Study in Nature reveals urgent new time frame for climate changeUniversity of Hawaiʻi at Mānoa
Assistant Professor, Social Sciences, Geography Department
Lisa Shirota, (808) 956-7352
Director of Communications, Social Sciences, Dean's Office
The seesaw variability of global temperatures often engenders debate over how seriously we should take climate change. But within 35 years, even the lowest monthly dips in temperatures will be hotter than we’ve experienced in the past 150 years, according to a new and massive analysis of all climate models. The tropics will be the first to exceed the limits of historical extremes and experience an unabated heat wave that threatens biodiversity and heavily populated countries with the fewest resources to adapt.
Ecological and societal disruptions by modern climate change are critically determined by the time frame over which climates shift. Camilo Mora and colleagues in the College of Social Sciences’ Department of Geography at the University of Hawai‘i at Mānoa have developed one such time frame. The study, titled “The projected timing of climate departure from recent variability,” will be published in the October 10, 2013 issue of Nature and provides an index of the year when the mean climate of any given location on Earth will shift continuously outside the most extreme records experienced in the past 150 years.
The new index shows a surprising result. Areas in the tropics are projected to experience unprecedented climates first – within the next decade. Under a business-as-usual scenario, the index shows the average location on Earth will experience a radically different climate by 2047. Under an alternate scenario with greenhouse gas emissions stabilization, the global mean climate departure will be 2069.
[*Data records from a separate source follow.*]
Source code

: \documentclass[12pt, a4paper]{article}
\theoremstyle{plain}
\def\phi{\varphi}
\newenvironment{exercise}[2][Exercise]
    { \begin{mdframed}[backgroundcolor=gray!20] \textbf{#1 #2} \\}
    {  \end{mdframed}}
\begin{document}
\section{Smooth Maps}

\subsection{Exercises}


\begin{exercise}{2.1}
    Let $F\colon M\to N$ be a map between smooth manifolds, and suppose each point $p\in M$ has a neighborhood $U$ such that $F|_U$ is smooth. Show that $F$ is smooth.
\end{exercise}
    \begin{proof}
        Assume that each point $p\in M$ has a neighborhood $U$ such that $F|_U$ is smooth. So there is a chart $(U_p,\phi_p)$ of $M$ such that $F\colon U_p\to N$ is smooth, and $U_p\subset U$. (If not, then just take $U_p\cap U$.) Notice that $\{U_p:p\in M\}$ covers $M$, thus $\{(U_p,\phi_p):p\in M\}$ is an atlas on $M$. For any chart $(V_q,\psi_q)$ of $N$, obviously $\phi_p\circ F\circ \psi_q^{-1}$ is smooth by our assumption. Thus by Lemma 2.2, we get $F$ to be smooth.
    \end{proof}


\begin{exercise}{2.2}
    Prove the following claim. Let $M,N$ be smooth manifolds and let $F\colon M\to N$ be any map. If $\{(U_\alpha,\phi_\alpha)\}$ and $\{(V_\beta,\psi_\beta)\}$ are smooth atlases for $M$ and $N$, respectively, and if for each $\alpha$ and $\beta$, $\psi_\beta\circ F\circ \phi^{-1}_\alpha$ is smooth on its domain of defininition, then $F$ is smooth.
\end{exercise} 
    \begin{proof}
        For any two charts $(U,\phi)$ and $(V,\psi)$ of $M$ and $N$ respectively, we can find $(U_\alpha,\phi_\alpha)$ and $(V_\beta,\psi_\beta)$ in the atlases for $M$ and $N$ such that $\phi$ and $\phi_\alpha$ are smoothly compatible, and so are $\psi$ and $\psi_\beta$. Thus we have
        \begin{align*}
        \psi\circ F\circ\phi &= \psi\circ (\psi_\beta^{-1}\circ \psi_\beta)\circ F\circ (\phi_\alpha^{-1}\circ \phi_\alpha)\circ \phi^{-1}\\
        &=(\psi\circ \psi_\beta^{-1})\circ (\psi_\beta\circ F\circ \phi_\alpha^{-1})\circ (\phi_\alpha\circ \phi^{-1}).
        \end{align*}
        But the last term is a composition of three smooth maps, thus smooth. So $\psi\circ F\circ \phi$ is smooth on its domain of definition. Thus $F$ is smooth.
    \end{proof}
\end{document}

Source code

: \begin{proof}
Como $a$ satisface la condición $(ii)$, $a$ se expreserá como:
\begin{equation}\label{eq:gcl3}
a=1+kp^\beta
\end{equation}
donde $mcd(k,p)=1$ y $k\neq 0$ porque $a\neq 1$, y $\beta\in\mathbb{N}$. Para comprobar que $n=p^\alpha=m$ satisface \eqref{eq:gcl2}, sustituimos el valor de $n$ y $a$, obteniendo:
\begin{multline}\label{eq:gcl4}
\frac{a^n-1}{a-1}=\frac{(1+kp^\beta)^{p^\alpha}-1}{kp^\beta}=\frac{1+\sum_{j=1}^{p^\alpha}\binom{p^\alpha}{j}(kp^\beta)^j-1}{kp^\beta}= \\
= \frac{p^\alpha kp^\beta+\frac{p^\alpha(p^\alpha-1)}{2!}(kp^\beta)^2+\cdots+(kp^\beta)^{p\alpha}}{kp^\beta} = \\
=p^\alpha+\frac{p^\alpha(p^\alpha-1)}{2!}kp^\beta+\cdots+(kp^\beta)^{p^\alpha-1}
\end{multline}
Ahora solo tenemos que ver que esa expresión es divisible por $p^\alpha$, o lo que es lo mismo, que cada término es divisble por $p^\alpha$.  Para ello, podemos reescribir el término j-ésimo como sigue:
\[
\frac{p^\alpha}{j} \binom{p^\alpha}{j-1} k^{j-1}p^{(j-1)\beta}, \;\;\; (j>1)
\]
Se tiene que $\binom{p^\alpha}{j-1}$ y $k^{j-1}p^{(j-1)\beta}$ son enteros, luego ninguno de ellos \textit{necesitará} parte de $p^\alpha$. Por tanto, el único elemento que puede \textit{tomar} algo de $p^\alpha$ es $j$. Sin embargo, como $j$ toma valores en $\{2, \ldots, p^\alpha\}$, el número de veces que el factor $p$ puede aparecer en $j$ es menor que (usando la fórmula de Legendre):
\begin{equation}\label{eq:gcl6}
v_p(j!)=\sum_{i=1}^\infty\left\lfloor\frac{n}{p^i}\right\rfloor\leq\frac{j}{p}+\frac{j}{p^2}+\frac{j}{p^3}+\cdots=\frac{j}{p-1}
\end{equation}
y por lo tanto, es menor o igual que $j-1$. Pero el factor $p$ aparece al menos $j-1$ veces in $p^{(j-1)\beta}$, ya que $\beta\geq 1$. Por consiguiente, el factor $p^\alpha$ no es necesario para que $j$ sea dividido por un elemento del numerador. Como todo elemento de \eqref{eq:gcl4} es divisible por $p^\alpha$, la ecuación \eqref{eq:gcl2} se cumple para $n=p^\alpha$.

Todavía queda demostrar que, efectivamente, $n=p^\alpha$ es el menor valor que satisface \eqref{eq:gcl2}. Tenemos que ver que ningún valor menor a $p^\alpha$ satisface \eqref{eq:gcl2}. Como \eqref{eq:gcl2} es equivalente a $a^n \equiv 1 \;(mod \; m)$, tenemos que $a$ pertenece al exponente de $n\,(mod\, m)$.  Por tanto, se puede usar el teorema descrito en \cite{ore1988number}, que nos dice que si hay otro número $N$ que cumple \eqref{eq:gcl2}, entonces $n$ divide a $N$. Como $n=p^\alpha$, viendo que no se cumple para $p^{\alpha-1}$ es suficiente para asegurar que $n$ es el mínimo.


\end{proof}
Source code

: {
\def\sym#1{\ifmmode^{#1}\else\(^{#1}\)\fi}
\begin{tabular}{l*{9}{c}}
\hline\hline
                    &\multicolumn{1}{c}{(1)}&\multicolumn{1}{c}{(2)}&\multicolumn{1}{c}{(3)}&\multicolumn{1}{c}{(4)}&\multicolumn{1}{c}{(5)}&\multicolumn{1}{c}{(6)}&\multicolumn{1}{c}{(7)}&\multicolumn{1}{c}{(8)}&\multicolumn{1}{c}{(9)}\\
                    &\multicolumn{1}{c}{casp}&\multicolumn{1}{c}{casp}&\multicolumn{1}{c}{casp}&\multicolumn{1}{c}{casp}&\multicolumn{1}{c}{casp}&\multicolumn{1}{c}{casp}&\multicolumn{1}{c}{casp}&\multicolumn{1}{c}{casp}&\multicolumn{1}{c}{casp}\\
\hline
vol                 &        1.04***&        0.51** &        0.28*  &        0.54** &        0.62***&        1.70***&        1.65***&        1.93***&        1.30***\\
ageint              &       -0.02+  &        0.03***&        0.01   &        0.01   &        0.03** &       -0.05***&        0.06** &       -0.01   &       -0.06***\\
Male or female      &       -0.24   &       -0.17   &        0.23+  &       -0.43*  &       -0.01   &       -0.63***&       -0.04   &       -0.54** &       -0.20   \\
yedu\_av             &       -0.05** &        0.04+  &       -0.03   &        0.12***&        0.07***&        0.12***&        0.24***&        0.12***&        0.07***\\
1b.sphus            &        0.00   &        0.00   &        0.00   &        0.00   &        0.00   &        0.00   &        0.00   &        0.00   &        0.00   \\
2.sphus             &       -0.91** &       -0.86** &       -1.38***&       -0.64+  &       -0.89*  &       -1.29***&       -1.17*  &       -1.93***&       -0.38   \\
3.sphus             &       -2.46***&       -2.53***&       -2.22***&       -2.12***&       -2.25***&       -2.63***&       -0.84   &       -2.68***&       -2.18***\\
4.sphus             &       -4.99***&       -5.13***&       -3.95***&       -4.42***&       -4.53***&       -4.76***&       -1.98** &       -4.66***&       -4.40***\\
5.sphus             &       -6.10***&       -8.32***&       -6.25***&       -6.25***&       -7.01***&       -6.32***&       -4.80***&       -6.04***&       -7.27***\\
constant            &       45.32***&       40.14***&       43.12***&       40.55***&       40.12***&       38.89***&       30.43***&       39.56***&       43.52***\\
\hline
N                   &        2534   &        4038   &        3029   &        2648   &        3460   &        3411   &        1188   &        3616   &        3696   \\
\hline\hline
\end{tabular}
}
“The results shocked us. Regardless of the scenario, changes will be coming soon,” said lead author Camilo Mora. “Within my generation, whatever climate we were used to will be a thing of the past.”
The scientists calculated the index for additional variables including evaporation, precipitation, and ocean surface temperature and pH. When looking at sea surface pH, the index indicates that we surpassed the limits of historical extremes in 2008. This is consistent with other recent studies, and is explained by the fact that ocean pH has a narrow range of historical variability and because the ocean has absorbed a considerable fraction of human-caused CO2 emissions.
The study found that the overarching global effect of climate change on biodiversity will occur not only as a result of the largest absolute changes at the poles, but also, perhaps more urgently, from small but rapid changes in the tropics.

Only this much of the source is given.